This story in a sense is very similar to another of Poe's famous tales, "The Tell-Tale Heart", because both feature a murder who has concealed their victim, and both include a scene where policemen come into the very room where the body is concealed, and some madness or twist of fate causes the murderer to reveal their crime to those present.
Certainly then if you are focussing on suspense, the end of the story is to me the most suspenseful. Note how, "in a frenzy of bravado", the narrator raps heavily with his cane on the portion of the wall behind which the corpse of his wife lay buried. His hubris however is met with terror. Note how he describes what occurred next:
But may God shield and deliver me from the fangs of the Arch-Fiend! No sooner has the reverberation of my blows sunk into silence, than I was answered by a voice from within the tomb!
This point therefore is the most suspenseful because we are left to imagine what on earth is making that noise - is it the wife who perhaps has not died, or is undead? Or what figure could it be? It is only when the policemen break down the wall that the narrator reveals that the black cat, which seems to epitomise the curse on his life, has been buried with the corpse and it is the cat that gave him away.
The suspense in the narrative of Edgar Allan Poe's "The Black Cat" begins with the narrator's declaration that he will die on the following day.
In the exposition of this story, the narrator proposes to put before his audience what he calls a series of "mere household events." Nonetheless, suspense is generated in the next sentence as he declares that these events "have terrified, have tortured, have destroyed me," and they have produced horror in his mind, although they may be nothing but "natural causes and effects" to someone else.
As the story continues, the narrator admits that he began to drink heavily, and he underwent a personality transformation. For instance, he spoke cruelly to his wife, and he even committed acts of violence against her.

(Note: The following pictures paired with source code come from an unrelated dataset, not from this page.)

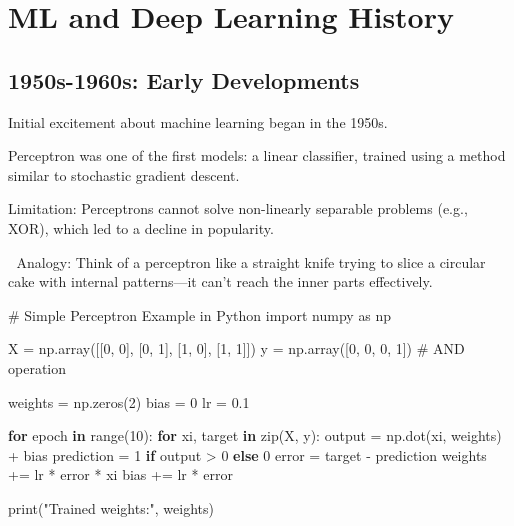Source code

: \documentclass[
  letterpaper,
  DIV=11,
  numbers=noendperiod]{scrreprt}
\newenvironment{Shaded}{\begin{snugshade}}{\end{snugshade}}
\newcommand{\BuiltInTok}[1]{\textcolor[rgb]{0.00,0.23,0.31}{#1}}
\newcommand{\CommentTok}[1]{\textcolor[rgb]{0.37,0.37,0.37}{#1}}
\newcommand{\ControlFlowTok}[1]{\textcolor[rgb]{0.00,0.23,0.31}{\textbf{#1}}}
\newcommand{\DecValTok}[1]{\textcolor[rgb]{0.68,0.00,0.00}{#1}}
\newcommand{\FloatTok}[1]{\textcolor[rgb]{0.68,0.00,0.00}{#1}}
\newcommand{\ImportTok}[1]{\textcolor[rgb]{0.00,0.46,0.62}{#1}}
\newcommand{\KeywordTok}[1]{\textcolor[rgb]{0.00,0.23,0.31}{\textbf{#1}}}
\newcommand{\NormalTok}[1]{\textcolor[rgb]{0.00,0.23,0.31}{#1}}
\newcommand{\OperatorTok}[1]{\textcolor[rgb]{0.37,0.37,0.37}{#1}}
\newcommand{\StringTok}[1]{\textcolor[rgb]{0.13,0.47,0.30}{#1}}
\begin{document}
\section{ML and Deep Learning
History}\label{ml-and-deep-learning-history}

\subsection{1950s-1960s: Early
Developments}\label{s-1960s-early-developments}

Initial excitement about machine learning began in the 1950s.

Perceptron was one of the first models: a linear classifier, trained
using a method similar to stochastic gradient descent.

Limitation: Perceptrons cannot solve non-linearly separable problems
(e.g., XOR), which led to a decline in popularity.

📌 Analogy: Think of a perceptron like a straight knife trying to slice
a circular cake with internal patterns---it can't reach the inner parts
effectively.

\begin{Shaded}
\begin{Highlighting}[]
\CommentTok{\# Simple Perceptron Example in Python}
\ImportTok{import}\NormalTok{ numpy }\ImportTok{as}\NormalTok{ np}

\NormalTok{X }\OperatorTok{=}\NormalTok{ np.array([[}\DecValTok{0}\NormalTok{, }\DecValTok{0}\NormalTok{], [}\DecValTok{0}\NormalTok{, }\DecValTok{1}\NormalTok{], [}\DecValTok{1}\NormalTok{, }\DecValTok{0}\NormalTok{], [}\DecValTok{1}\NormalTok{, }\DecValTok{1}\NormalTok{]])}
\NormalTok{y }\OperatorTok{=}\NormalTok{ np.array([}\DecValTok{0}\NormalTok{, }\DecValTok{0}\NormalTok{, }\DecValTok{0}\NormalTok{, }\DecValTok{1}\NormalTok{])  }\CommentTok{\# AND operation}

\NormalTok{weights }\OperatorTok{=}\NormalTok{ np.zeros(}\DecValTok{2}\NormalTok{)}
\NormalTok{bias }\OperatorTok{=} \DecValTok{0}
\NormalTok{lr }\OperatorTok{=} \FloatTok{0.1}

\ControlFlowTok{for}\NormalTok{ epoch }\KeywordTok{in} \BuiltInTok{range}\NormalTok{(}\DecValTok{10}\NormalTok{):}
    \ControlFlowTok{for}\NormalTok{ xi, target }\KeywordTok{in} \BuiltInTok{zip}\NormalTok{(X, y):}
\NormalTok{        output }\OperatorTok{=}\NormalTok{ np.dot(xi, weights) }\OperatorTok{+}\NormalTok{ bias}
\NormalTok{        prediction }\OperatorTok{=} \DecValTok{1} \ControlFlowTok{if}\NormalTok{ output }\OperatorTok{\textgreater{}} \DecValTok{0} \ControlFlowTok{else} \DecValTok{0}
\NormalTok{        error }\OperatorTok{=}\NormalTok{ target }\OperatorTok{{-}}\NormalTok{ prediction}
\NormalTok{        weights }\OperatorTok{+=}\NormalTok{ lr }\OperatorTok{*}\NormalTok{ error }\OperatorTok{*}\NormalTok{ xi}
\NormalTok{        bias }\OperatorTok{+=}\NormalTok{ lr }\OperatorTok{*}\NormalTok{ error}

\BuiltInTok{print}\NormalTok{(}\StringTok{"Trained weights:"}\NormalTok{, weights)}
\end{Highlighting}
\end{Shaded}
\end{document}
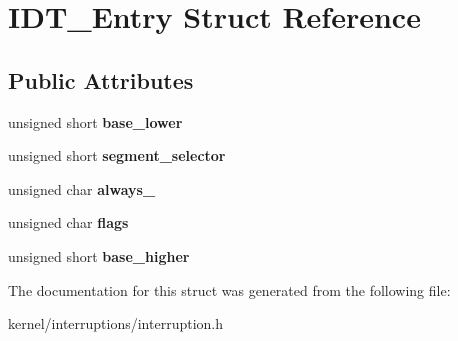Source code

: \hypertarget{structIDT__Entry}{}\section{I\+D\+T\+\_\+\+Entry Struct Reference}
\label{structIDT__Entry}
\subsection*{Public Attributes}
\begin{DoxyCompactItemize}
\item 
unsigned short {\bfseries base\+\_\+lower}\hypertarget{structIDT__Entry_af5fb4951c2835d6fef5bee0fede4d5df}{}\label{structIDT__Entry_af5fb4951c2835d6fef5bee0fede4d5df}

\item 
unsigned short {\bfseries segment\+\_\+selector}\hypertarget{structIDT__Entry_ae6f3288003c46f9e5b057585d58d0b01}{}\label{structIDT__Entry_ae6f3288003c46f9e5b057585d58d0b01}

\item 
unsigned char {\bfseries always\+\_}\hypertarget{structIDT__Entry_af04270e2e53cb5a82f72f1526d9dd9ad}{}\label{structIDT__Entry_af04270e2e53cb5a82f72f1526d9dd9ad}

\item 
unsigned char {\bfseries flags}\hypertarget{structIDT__Entry_a833fb6868a097dd2872692e4c190c285}{}\label{structIDT__Entry_a833fb6868a097dd2872692e4c190c285}

\item 
unsigned short {\bfseries base\+\_\+higher}\hypertarget{structIDT__Entry_a4bfa3ecc95f4b2487fa66e9940332ad2}{}\label{structIDT__Entry_a4bfa3ecc95f4b2487fa66e9940332ad2}

\end{DoxyCompactItemize}


The documentation for this struct was generated from the following file\+:\begin{DoxyCompactItemize}
\item 
kernel/interruptions/interruption.\+h\end{DoxyCompactItemize}
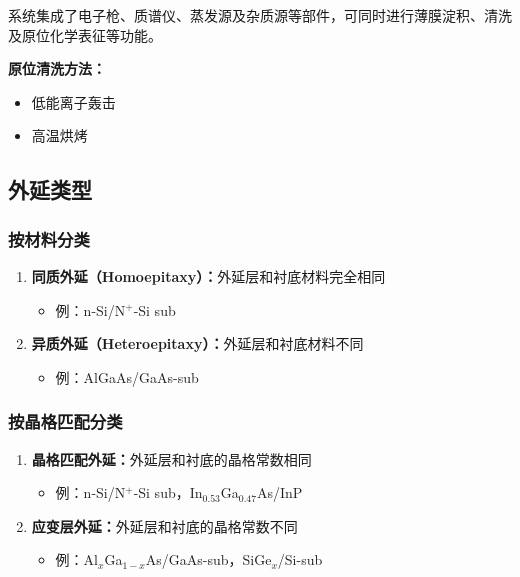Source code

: \documentclass[UTF8,12pt,a4paper]{ctexart}
\begin{document}
系统集成了电子枪、质谱仪、蒸发源及杂质源等部件，可同时进行薄膜淀积、清洗及原位化学表征等功能。

\textbf{原位清洗方法：}
\begin{itemize}
    \item 低能离子轰击
    \item 高温烘烤
\end{itemize}

\subsection{外延类型}

\subsubsection{按材料分类}

\begin{enumerate}
    \item \textbf{同质外延（Homoepitaxy）：}外延层和衬底材料完全相同
    \begin{itemize}
        \item 例：n-Si/N$^+$-Si sub
    \end{itemize}
    
    \item \textbf{异质外延（Heteroepitaxy）：}外延层和衬底材料不同
    \begin{itemize}
        \item 例：AlGaAs/GaAs-sub
    \end{itemize}
\end{enumerate}

\subsubsection{按晶格匹配分类}

\begin{enumerate}
    \item \textbf{晶格匹配外延：}外延层和衬底的晶格常数相同
    \begin{itemize}
        \item 例：n-Si/N$^+$-Si sub，In$_{0.53}$Ga$_{0.47}$As/InP
    \end{itemize}
    
    \item \textbf{应变层外延：}外延层和衬底的晶格常数不同
    \begin{itemize}
        \item 例：Al$_x$Ga$_{1-x}$As/GaAs-sub，SiGe$_x$/Si-sub
    \end{itemize}
\end{enumerate}
\end{document}
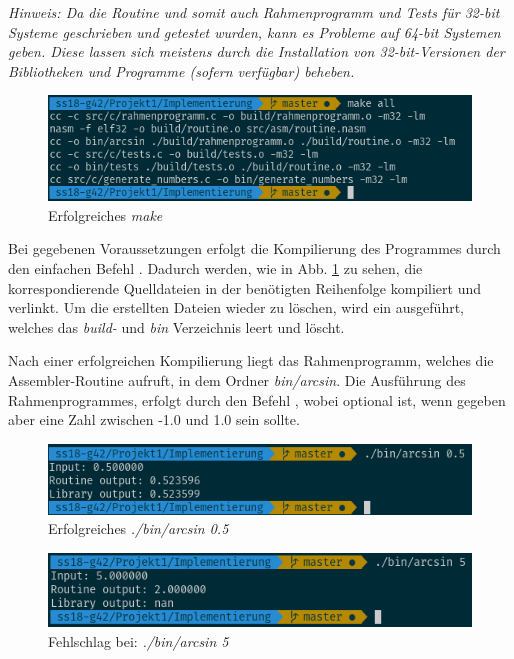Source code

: \documentclass{article}
\begin{document}
	\emph{Hinweis: Da die Routine und somit auch Rahmenprogramm und Tests für 32-bit
	Systeme geschrieben und getestet wurden, kann es Probleme auf 64-bit Systemen geben.
	Diese lassen sich meistens durch die Installation von 32-bit-Versionen der
	Bibliotheken und Programme (sofern verfügbar) beheben.}

	\begin{figure}[hb]
		\centering
		\includegraphics[width=0.7\linewidth]{images/makeshot}
		\caption{Erfolgreiches \emph{make}}
		\label{fig:screenshotmake}
	\end{figure}

	Bei gegebenen Voraussetzungen erfolgt die Kompilierung des
	Programmes durch den einfachen Befehl .
	Dadurch werden, wie in Abb. \ref{fig:screenshotmake} zu sehen,
	die korrespondierende Quelldateien in der
	benötigten Reihenfolge kompiliert und verlinkt.
	Um die erstellten Dateien wieder zu löschen, wird ein 
	ausgeführt, welches das \emph{build-} und \emph{bin} Verzeichnis leert und löscht.

	Nach einer erfolgreichen Kompilierung liegt das Rahmenprogramm,
	welches die Assembler-Routine aufruft,
	 in dem Ordner \emph{bin/arcsin}.
	 Die Ausführung des Rahmenprogrammes, erfolgt durch den Befehl
	, wobei \codeword{[number]} optional ist,
	wenn gegeben aber eine Zahl zwischen -1.0 und 1.0 sein sollte.
	\begin{figure}[hb]
		\centering
		\includegraphics[width=0.7\linewidth]{images/arcsucc}
		\caption{Erfolgreiches \emph{./bin/arcsin 0.5}}
		\label{fig:arcsucc}
	\end{figure}
	\begin{figure}[htb]
		\centering
		\includegraphics[width=0.7\linewidth]{images/arcfail}
		\caption{Fehlschlag bei: \emph{./bin/arcsin 5}}
		\label{fig:arcfail}
	\end{figure}
\end{document}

The narrator mentions that he had a cat named Pluto with which he established a "friendship." At first, he did not harm the cat, but after the "fury of a demon instantly possessed [him]," he took the poor cat by the throat and cut one of its eyes out of the socket. Later on, he hanged it by the neck.
"...with tears streaming from my eyes...I knew that it had loved me and given me no reason of offense--hung it because I knew that in so doing I was committing a sin, a deadly sin that would so jeopardize my immortal soul...beyond the reach of the infinite mercy of...God."
After his house strangely caught fire that night, the narrator saw that a crowd gathered around "a dense wall" of the house. When the narrator approached this wall, he discovered "in bas-relief upon the white surface, the figure of a gigantic cat...with a rope around the animal's neck." Haunted by this vision of the cat, the narrator discovered another cat who closely resembled Pluto. He offered to pay for the cat, but the landlord replied that he had never seen it before. Oddly enough, the cat followed him home. However, the narrator soon developed an aversion to this cat because he discovered that this feline, like Pluto, was missing an eye. Ironically, the more the narrator was repulsed by the cat, the more fond of the narrator the cat became. Strangely, too, the few white hairs on the cat's chest increased until they resembled a gallows, an ominous thing. At this point the reader wonders about the significance of these occurrences, and more suspense is generated.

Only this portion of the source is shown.